• **The problem**
Search the records for the string "only", and show each line where it appears.

• **Records**
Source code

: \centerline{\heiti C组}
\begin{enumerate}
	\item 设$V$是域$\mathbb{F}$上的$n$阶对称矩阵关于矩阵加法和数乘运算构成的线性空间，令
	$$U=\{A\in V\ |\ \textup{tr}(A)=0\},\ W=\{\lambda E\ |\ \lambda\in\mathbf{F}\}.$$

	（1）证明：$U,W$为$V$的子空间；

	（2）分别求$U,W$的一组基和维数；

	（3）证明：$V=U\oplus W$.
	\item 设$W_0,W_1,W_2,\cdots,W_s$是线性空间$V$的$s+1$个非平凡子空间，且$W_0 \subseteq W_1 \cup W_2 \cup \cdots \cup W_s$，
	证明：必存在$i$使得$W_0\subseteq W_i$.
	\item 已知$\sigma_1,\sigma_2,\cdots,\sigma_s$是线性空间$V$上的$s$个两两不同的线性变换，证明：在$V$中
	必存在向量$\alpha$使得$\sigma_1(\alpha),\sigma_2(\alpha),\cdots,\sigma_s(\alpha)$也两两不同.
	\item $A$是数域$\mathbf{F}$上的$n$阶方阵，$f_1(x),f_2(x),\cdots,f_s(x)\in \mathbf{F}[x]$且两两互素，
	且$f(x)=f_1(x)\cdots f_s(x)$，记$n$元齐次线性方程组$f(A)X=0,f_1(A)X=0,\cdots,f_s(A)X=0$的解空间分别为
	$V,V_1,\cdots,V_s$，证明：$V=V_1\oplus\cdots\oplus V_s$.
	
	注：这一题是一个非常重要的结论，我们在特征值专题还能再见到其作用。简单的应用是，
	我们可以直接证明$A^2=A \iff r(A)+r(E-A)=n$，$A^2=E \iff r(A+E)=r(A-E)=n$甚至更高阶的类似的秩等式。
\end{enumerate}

==

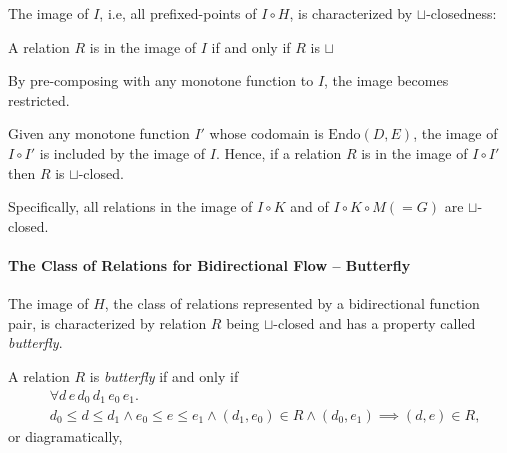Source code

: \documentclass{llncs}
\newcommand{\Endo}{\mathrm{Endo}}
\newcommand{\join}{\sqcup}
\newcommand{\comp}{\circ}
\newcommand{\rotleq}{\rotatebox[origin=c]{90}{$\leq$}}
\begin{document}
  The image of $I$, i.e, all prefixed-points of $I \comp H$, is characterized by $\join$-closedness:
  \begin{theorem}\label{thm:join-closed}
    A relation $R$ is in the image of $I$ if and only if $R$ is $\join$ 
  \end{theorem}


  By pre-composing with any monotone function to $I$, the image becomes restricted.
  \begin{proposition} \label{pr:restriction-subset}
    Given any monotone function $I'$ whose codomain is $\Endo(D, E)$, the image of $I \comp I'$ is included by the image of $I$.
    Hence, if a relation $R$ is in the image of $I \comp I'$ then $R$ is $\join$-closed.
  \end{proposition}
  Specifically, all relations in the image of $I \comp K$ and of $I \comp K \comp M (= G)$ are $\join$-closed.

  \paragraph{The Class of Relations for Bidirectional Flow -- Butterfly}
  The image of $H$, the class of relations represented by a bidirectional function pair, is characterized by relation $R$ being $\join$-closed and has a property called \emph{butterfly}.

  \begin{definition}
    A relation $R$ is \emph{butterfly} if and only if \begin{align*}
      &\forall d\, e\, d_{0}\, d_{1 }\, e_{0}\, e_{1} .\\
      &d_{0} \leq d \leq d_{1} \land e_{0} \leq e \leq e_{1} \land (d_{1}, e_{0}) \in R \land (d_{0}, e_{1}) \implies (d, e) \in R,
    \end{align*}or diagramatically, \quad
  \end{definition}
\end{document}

--

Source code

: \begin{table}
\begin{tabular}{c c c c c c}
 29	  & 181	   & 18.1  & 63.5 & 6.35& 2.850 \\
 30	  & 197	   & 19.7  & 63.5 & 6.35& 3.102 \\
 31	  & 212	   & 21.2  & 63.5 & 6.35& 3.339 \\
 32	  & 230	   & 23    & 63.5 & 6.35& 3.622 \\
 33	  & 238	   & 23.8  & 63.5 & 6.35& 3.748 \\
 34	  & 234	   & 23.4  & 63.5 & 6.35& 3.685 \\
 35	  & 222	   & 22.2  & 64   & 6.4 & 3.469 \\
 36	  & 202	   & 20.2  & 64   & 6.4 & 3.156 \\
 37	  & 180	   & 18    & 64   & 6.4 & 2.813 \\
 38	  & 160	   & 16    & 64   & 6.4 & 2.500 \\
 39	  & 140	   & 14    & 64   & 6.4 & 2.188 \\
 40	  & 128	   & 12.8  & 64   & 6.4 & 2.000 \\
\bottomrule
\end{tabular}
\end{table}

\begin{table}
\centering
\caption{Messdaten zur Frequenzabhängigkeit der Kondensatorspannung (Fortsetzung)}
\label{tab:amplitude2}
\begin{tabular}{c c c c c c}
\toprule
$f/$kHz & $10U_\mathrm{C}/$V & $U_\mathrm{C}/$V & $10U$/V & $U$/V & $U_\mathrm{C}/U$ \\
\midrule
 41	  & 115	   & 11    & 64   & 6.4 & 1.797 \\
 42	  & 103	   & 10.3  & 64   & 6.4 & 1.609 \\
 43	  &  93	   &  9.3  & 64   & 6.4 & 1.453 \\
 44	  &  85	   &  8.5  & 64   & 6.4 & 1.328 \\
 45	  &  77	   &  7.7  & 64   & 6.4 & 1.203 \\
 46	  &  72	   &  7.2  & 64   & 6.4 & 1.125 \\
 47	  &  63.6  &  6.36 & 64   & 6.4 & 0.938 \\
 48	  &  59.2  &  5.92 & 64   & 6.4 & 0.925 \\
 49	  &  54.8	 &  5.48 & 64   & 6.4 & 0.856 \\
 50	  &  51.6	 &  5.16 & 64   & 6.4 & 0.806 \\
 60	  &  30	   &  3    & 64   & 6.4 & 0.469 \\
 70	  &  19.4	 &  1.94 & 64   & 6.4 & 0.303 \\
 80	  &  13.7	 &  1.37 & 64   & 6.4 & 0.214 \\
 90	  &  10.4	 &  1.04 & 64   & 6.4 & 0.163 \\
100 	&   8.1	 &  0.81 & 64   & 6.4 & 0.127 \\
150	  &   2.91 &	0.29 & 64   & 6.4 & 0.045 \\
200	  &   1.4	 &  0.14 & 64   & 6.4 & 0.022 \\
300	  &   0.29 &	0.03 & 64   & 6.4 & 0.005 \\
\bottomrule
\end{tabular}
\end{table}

• **Result of the exercise**
    A relation $R$ is in the image of $I$ if and only if $R$ is $\join$ 
    A relation $R$ is \emph{butterfly} if and only if \begin{align*}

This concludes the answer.